The reality is that the data we need to decarbonise (for example, on energy use, manufacturing, supply chains, and financial performance) is usually commercial and highly sensitive. It can’t simply be dumped into the public domain. What we need instead is Smart Data: authorised access, with harmonised rules, and clear governance, so businesses and consumers can control who sees what, and under what conditions.
Definitions: https://ib1.org/open-shared-closed (‘Smart Data’, which is now embedded in UK policy, but not universal, is a type of Shared Data and used in this blog with that framing).
Lessons learned from Open Banking
A good example is Open Banking. It’s an open standard that enables Smart Data sharing: customers are in control of their data, and banks are required to provide standardised, secure access to authorised providers.
The results speak for themselves: over £7 billion in economic value for the UK, and over 14 million monthly active users.
However, it took a decade to get there, starting with one narrow use case (account switching) before expanding into a broader, functional ecosystem.
The success factors were clear:
- a regulated standard with both legal and technical harmonisation
- socio-technical interoperability (rules and governance, not just APIs)
- common rules across the market to open up access & enable controls
This is the model we now need to apply to climate and Net Zero: a systems-level challenge that requires connecting data across energy, finance, and supply chains.
The carbon reporting crisis
I’ve spent 20 years in carbon reporting, including building a startup that aggregated over 40,000 different carbon calculation methodologies.
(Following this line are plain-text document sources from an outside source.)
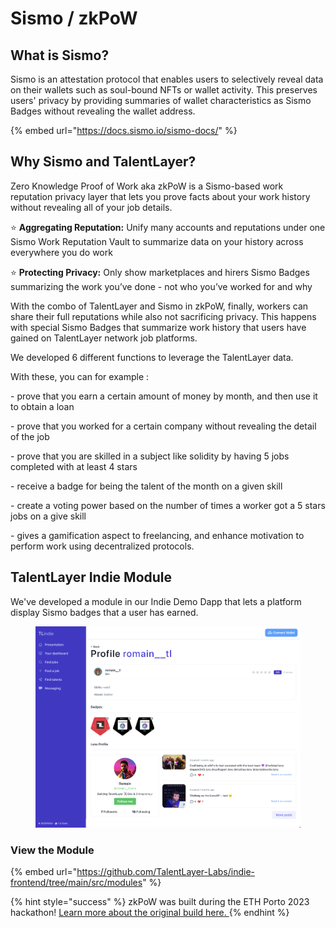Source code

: # Sismo / zkPoW

## What is Sismo?

Sismo is an attestation protocol that enables users to selectively reveal data on their wallets such as soul-bound NFTs or wallet activity. This preserves users' privacy by providing summaries of wallet characteristics as Sismo Badges without revealing the wallet address.&#x20;

{% embed url="https://docs.sismo.io/sismo-docs/" %}

## Why Sismo and TalentLayer?

Zero Knowledge Proof of Work aka zkPoW is a Sismo-based work reputation privacy layer that lets you prove facts about your work history without revealing all of your job details.

⭐ **Aggregating Reputation:** Unify many accounts and reputations under one Sismo Work Reputation Vault to summarize data on your history across everywhere you do work

⭐ **Protecting Privacy:** Only show marketplaces and hirers Sismo Badges summarizing the work you’ve done - not who you’ve worked for and why

With the combo of TalentLayer and Sismo in zkPoW, finally, workers can share their full reputations while also not sacrificing privacy. This happens with special Sismo Badges that summarize work history that users have gained on TalentLayer network job platforms.

We developed 6 different functions to leverage the TalentLayer data.&#x20;

With these, you can for example :&#x20;

\- prove that you earn a certain amount of money by month, and then use it to obtain a loan

\- prove that you worked for a certain company without revealing the detail of the job&#x20;

\- prove that you are skilled in a subject like solidity by having 5 jobs completed with at least 4 stars&#x20;

\- receive a badge for being the talent of the month on a given skill

\- create a voting power based on the number of times a worker got a 5 stars jobs on a give skill

\- gives a gamification aspect to freelancing, and enhance motivation to perform work using decentralized protocols.

## TalentLayer Indie Module

We've developed a module in our Indie Demo Dapp that lets a platform display Sismo badges that a user has earned.

<figure><img src="../.gitbook/assets/Screen Shot 2023-05-07 at 9.50.00 AM.png" alt=""><figcaption></figcaption></figure>

### View the Module

{% embed url="https://github.com/TalentLayer-Labs/indie-frontend/tree/main/src/modules" %}

{% hint style="success" %}
zkPoW was built during the ETH Porto 2023 hackathon! [Learn more about the original build here. ](https://taikai.network/ethporto/hackathons/ethportohackathon2023/projects/clfd3v5pp104522101yfjvhrngbv/idea)
{% endhint %}
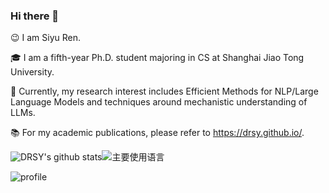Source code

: ### Hi there 👋

😉 I am Siyu Ren.

🎓 I am a fifth-year Ph.D. student majoring in CS at Shanghai Jiao Tong University. 

🔎 Currently, my research interest includes Efficient Methods for NLP/Large Language Models and techniques around mechanistic understanding of LLMs.

📚 For my academic publications, please refer to https://drsy.github.io/.

![DRSY's github stats](https://github-readme-stats.vercel.app/api?username=DRSY&hide_title=false&hide_border=true&show_icons=true&include_all_commits=true&line_height=20&theme=graywhite&locale=en)![主要使用语言](https://github-readme-stats.vercel.app/api/top-langs/?username=DRSY&hide_title=false&hide_border=true&layout=compact&theme=graywhite&locale=en)

![profile](https://github-profile-trophy.vercel.app/?username=DRSY&theme=algolia&column=8)

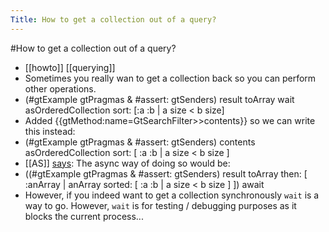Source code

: ---Title: How to get a collection out of a query?---#How to get a collection out of a query?- [[howto]] [[querying]]- Sometimes you really wan to get a collection back so you can perform other operations.- (#gtExample gtPragmas & #assert: gtSenders) result toArray wait  asOrderedCollection sort: [:a :b | a size < b size]- Added {{gtMethod:name=GtSearchFilter>>contents}} so we can write this instead:- (#gtExample gtPragmas & #assert: gtSenders) contents	asOrderedCollection sort: [ :a :b | a size < b size ]- [[AS]] [says](https://feenk.slack.com/archives/CNT0ZB7T9/p1645434096147449): The async way of doing so would be:- ((#gtExample gtPragmas & #assert: gtSenders) result toArray 	then: [ :anArray | anArray sorted: [ :a :b | a size < b size ] ]) await- However, if you indeed want to get a collection synchronously `wait` is a way to go. However, `wait` is for testing / debugging purposes as it blocks the current process...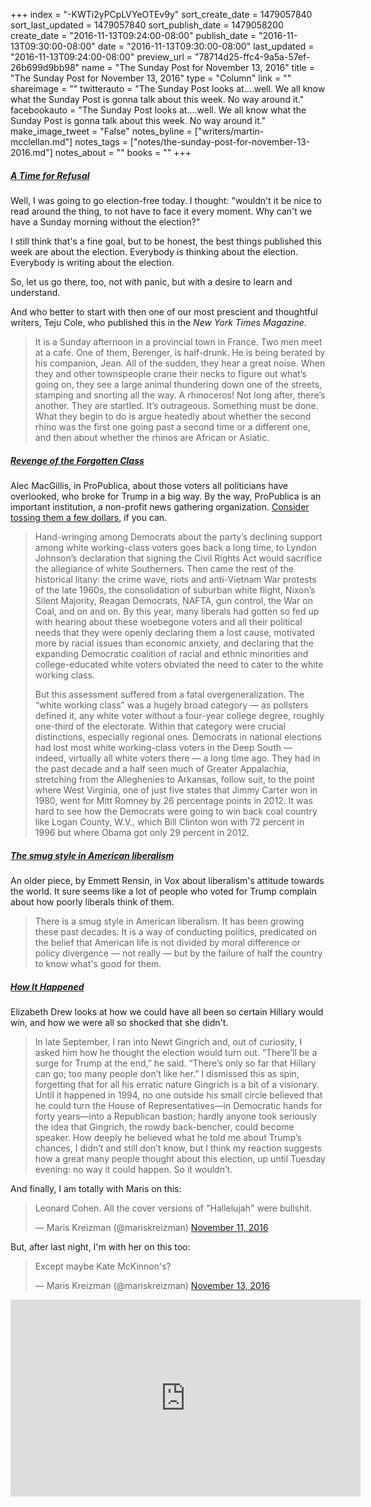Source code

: +++
index = "-KWTi2yPCpLVYeOTEv9y"
sort_create_date = 1479057840
sort_last_updated = 1479057840
sort_publish_date = 1479058200
create_date = "2016-11-13T09:24:00-08:00"
publish_date = "2016-11-13T09:30:00-08:00"
date = "2016-11-13T09:30:00-08:00"
last_updated = "2016-11-13T09:24:00-08:00"
preview_url = "78714d25-ffc4-9a5a-57ef-26b699d9bb98"
name = "The Sunday Post for November 13, 2016"
title = "The Sunday Post for November 13, 2016"
type = "Column"
link = ""
shareimage = ""
twitterauto = "The Sunday Post looks at....well. We all know what the Sunday Post is gonna talk about this week. No way around it."
facebookauto = "The Sunday Post looks at....well. We all know what the Sunday Post is gonna talk about this week. No way around it."
make_image_tweet = "False"
notes_byline = ["writers/martin-mcclellan.md"]
notes_tags = ["notes/the-sunday-post-for-november-13-2016.md"]
notes_about = ""
books = ""
+++
<h5><a href="http://www.nytimes.com/2016/11/11/magazine/a-time-for-refusal.html" title="None">A Time for Refusal</a></h5>

Well, I was going to go election-free today. I thought: "wouldn't it be nice to read around the thing, to not have to face it every moment. Why can't we have a Sunday morning without the election?" 

I still think that's a fine goal, but to be honest, the best things published this week are about the election. Everybody is thinking about the election. Everybody is writing about the election. 

So, let us go there, too, not with panic, but with a desire to learn and understand. 

And who better to start with then one of our most prescient and thoughtful writers, Teju Cole, who published this in the _New York Times Magazine_.

<blockquote>
	It is a Sunday afternoon in a provincial town in France. Two men meet at a cafe. One of them, Berenger, is half-drunk. He is being berated by his companion, Jean. All of the sudden, they hear a great noise. When they and other townspeople crane their necks to figure out what’s going on, they see a large animal thundering down one of the streets, stamping and snorting all the way. A rhinoceros! Not long after, there’s another. They are startled. It’s outrageous. Something must be done. What they begin to do is argue heatedly about whether the second rhino was the first one going past a second time or a different one, and then about whether the rhinos are African or Asiatic.
</blockquote>

<h5><a href="https://www.propublica.org/article/revenge-of-the-forgotten-class" title="Revenge of the Forgotten Class - ProPublica">Revenge of the Forgotten Class</a></h5>

Alec MacGillis, in ProPublica, about those voters all politicians have overlooked, who broke for Trump in a big way. By the way, ProPublica is an important institution, a non-profit news gathering organization. [Consider tossing them a few dollars](https://www.propublica.org/donate/), if you can. 

<blockquote>
	<p>Hand-wringing among Democrats about the party’s declining support among white working-class voters goes back a long time, to Lyndon Johnson’s declaration that signing the Civil Rights Act would sacrifice the allegiance of white Southerners. Then came the rest of the historical litany: the crime wave, riots and anti-Vietnam War protests of the late 1960s, the consolidation of suburban white flight, Nixon’s Silent Majority, Reagan Democrats, NAFTA, gun control, the War on Coal, and on and on. By this year, many liberals had gotten so fed up with hearing about these woebegone voters and all their political needs that they were openly declaring them a lost cause, motivated more by racial issues than economic anxiety, and declaring that the expanding Democratic coalition of racial and ethnic minorities and college-educated white voters obviated the need to cater to the white working class.</p>

<p>But this assessment suffered from a fatal overgeneralization. The “white working class” was a hugely broad category — as pollsters defined it, any white voter without a four-year college degree, roughly one-third of the electorate. Within that category were crucial distinctions, especially regional ones. Democrats in national elections had lost most white working-class voters in the Deep South — indeed, virtually all white voters there — a long time ago. They had in the past decade and a half seen much of Greater Appalachia, stretching from the Alleghenies to Arkansas, follow suit, to the point where West Virginia, one of just five states that Jimmy Carter won in 1980, went for Mitt Romney by 26 percentage points in 2012. It was hard to see how the Democrats were going to win back coal country like Logan County, W.V., which Bill Clinton won with 72 percent in 1996 but where Obama got only 29 percent in 2012.</p>
</blockquote>

<h5><a href="http://www.vox.com/2016/4/21/11451378/smug-american-liberalism" title="The smug style in American liberalism - Vox">The smug style in American liberalism</a></h5>

An older piece, by Emmett Rensin, in Vox about liberalism's attitude towards the world. It sure seems like a lot of people who voted for Trump complain about how poorly liberals think of them. 

<blockquote>
	There is a smug style in American liberalism. It has been growing these past decades. It is a way of conducting politics, predicated on the belief that American life is not divided by moral difference or policy divergence — not really — but by the failure of half the country to know what's good for them.
</blockquote>


<h5><a href="https://www.nybooks.com/daily/2016/11/12/trump-victory-how-it-happened/" title="How It Happened | by Elizabeth Drew | NYR Daily | The New York Review of Books">How It Happened</a></h5>

Elizabeth Drew looks at how we could have all been so certain Hillary would win, and how we were all so shocked that she didn't.

<blockquote>
In late September, I ran into Newt Gingrich and, out of curiosity, I asked him how he thought the election would turn out. “There’ll be a surge for Trump at the end,” he said. “There’s only so far that Hillary can go; too many people don’t like her.” I dismissed this as spin, forgetting that for all his erratic nature Gingrich is a bit of a visionary. Until it happened in 1994, no one outside his small circle believed that he could turn the House of Representatives—in Democratic hands for forty years—into a Republican bastion; hardly anyone took seriously the idea that Gingrich, the rowdy back-bencher, could become speaker. How deeply he believed what he told me about Trump’s chances, I didn’t and still don’t know, but I think my reaction suggests how a great many people thought about this election, up until Tuesday evening: no way it could happen. So it wouldn’t.
	
</blockquote>

And finally, I am totally with Maris on this:

<blockquote class="twitter-tweet" data-lang="en"><p lang="en" dir="ltr">Leonard Cohen. All the cover versions of &quot;Hallelujah&quot; were bullshit.</p>&mdash; Maris Kreizman (@mariskreizman) <a href="https://twitter.com/mariskreizman/status/796893057551650816">November 11, 2016</a></blockquote> 

But, after last night, I'm with her on this too:

<blockquote class="twitter-tweet" data-conversation="none" data-lang="en"><p lang="en" dir="ltr">Except maybe Kate McKinnon&#39;s?</p>&mdash; Maris Kreizman (@mariskreizman) <a href="https://twitter.com/mariskreizman/status/797658702643949568">November 13, 2016</a></blockquote>

<iframe width="560" height="315" src="https://www.youtube.com/embed/BG-_ZDrypec" frameborder="0" allowfullscreen></iframe>
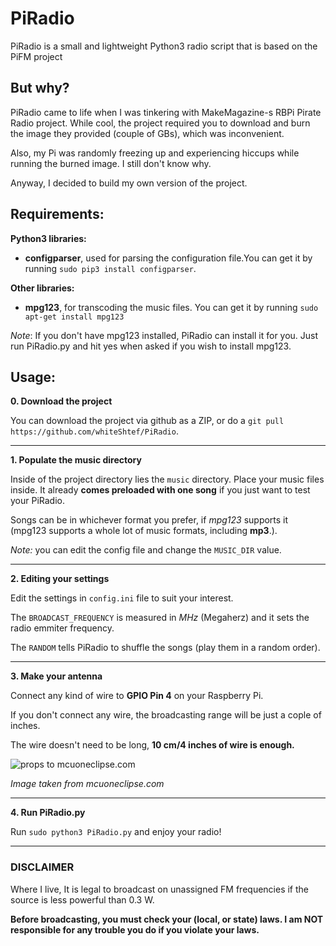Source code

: # PiRadio
PiRadio is a small and lightweight Python3 radio script that is based on the PiFM project


## But why?

PiRadio came to life when I was tinkering with MakeMagazine-s RBPi Pirate Radio project. While cool, the project required you to download and burn the image they provided (couple of GBs), which was inconvenient. 

Also, my Pi was randomly freezing up and experiencing hiccups while running the burned image. I still don't know why.

Anyway, I decided to build my own version of the project.

## Requirements:
**Python3 libraries:**

* **configparser**, used for parsing the configuration file.You can get it by running `sudo pip3 install configparser`.

**Other libraries:**

* **mpg123**, for transcoding the music files. You can get it by running `sudo apt-get install mpg123`

*Note*: If you don't have mpg123 installed, PiRadio can install it for you. Just run PiRadio.py and hit yes when asked if you wish to install mpg123.

## Usage:

**0. Download the project**

You can download the project via github as a ZIP, or do a `git pull https://github.com/whiteShtef/PiRadio`.

---

**1. Populate the music directory**

Inside of the project directory lies the `music` directory. Place your music files inside. It already **comes preloaded with one song** if you just want to test your PiRadio.

Songs can be in whichever format you prefer, if *mpg123* supports it (mpg123 supports a whole lot of music formats, including **mp3**.).
&nbsp;

*Note:* you can edit the config file and change the `MUSIC_DIR` value.

---
**2. Editing your settings**

Edit the settings in `config.ini` file to suit your interest.

The `BROADCAST_FREQUENCY` is measured in *MHz* (Megaherz) and it sets the radio emmiter frequency.

The `RANDOM` tells PiRadio to shuffle the songs (play them in a random order).

---
**3. Make your antenna**

Connect any kind of wire to **GPIO Pin 4** on your Raspberry Pi.

If you don't connect any wire, the broadcasting range will be just a cople of inches.

The wire doesn't need to be long, **10 cm/4 inches of wire is enough.**

![props to mcuoneclipse.com](http://i.imgur.com/zeowQRH.png)

*Image taken from mcuoneclipse.com*

---
**4. Run PiRadio.py**

Run `sudo python3 PiRadio.py` and enjoy your radio!

---
### DISCLAIMER

Where I live, It is legal to broadcast on unassigned FM frequencies if the source is less powerful than 0.3 W.

**Before broadcasting, you must check your (local, or state) laws. I am NOT responsible for any trouble you do if you violate your laws.**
That experience showed me a problem that persists today: even when everyone is “using the GHG Protocol”, the results can differ dramatically. Depending on methodology choices, the same footprint can come out at materially different (e.g. double, half) values.
For regulators, that’s confusing and hard to navigate, and leads to compliance-led interventions. For financial institutions, it’s unworkable: banks, insurers, and pension funds need assurable, trustworthy, comparable data to allocate capital effectively and, right now, they don’t have it at scale.
The reality, as we move past the easy wins, is that we should be treating compliance as the floor and opportunity as the ceiling. The scale of the opportunity is huge: the UK ‘green lending’ market should be around £40 billion [BBB], but today — based on my conversations with banks — I’d estimate it at about £1 billion.
Could we use assurable data to create a 40x increase in Net Zero impact?
Perseus: a pragmatic intervention
We created Perseus (https://ib1.org/perseus/) to prove how a Smart Data model can work for Net Zero. We started with a narrow focus: one customer type (SMEs), one data type (electricity), one financial service (lending) and one use case (‘green lending’).
The results so far:
- 30-minute resolution smart meter data combined with carbon intensity at time and place of use
- 12 banks signed up to co-design a harmonised approach
- a bank already issuing loans using this data for due diligence
- dozens of carbon application providers engaged in co-design
- multiple trade associations steering the work (FSB, ICAEW, IoD)
- SMEs able to share their data with ‘one click’ (like open banking)
We are now adding gas data and expanding use cases based on business demand and addressable market modelling.
Data is infrastructure
One principle underpins all of this: data is infrastructure, not oil. Unlike oil, data doesn’t get ‘finished’ when it is used. It increases in value when connected. It can be copied infinitely while the original remains intact.
That’s why we need to govern it like roads or energy grids: harmonised, open where possible, shared where necessary.
The UK is sitting at an inflection point. The Data Act establishes rights for businesses and consumers and, combined with leadership in renewable energy and data governance, we have a potential global competitive advantage in building these Smart Data models.
I am part of many, many conversations about data strategy, and we’ve created this image to help stimulate conversations about how we get to a truly data-enabled economy.
Navigation in turbulent times
A feature of this approach is that it’s politically ‘resilient’ (although not entirely politics-proof). By tying financial incentives to assurable environmental impacts with credible information, we create the foundations for better investment decisions regardless of political ideology or ‘beliefs’. Long-term investors (e.g. insurance and pension funds) are already committed, because unmanaged climate risk is unmanaged financial risk, and therefore part of their fiduciary responsibilities.
With the US rolling back green investment, the UK has a window to lead. By exporting its combined expertise in energy solutions and trusted data governance, we can build markets that drive prosperity and climate action.
If there’s one thing Perseus is demonstrating it’s that to go far, we must go together.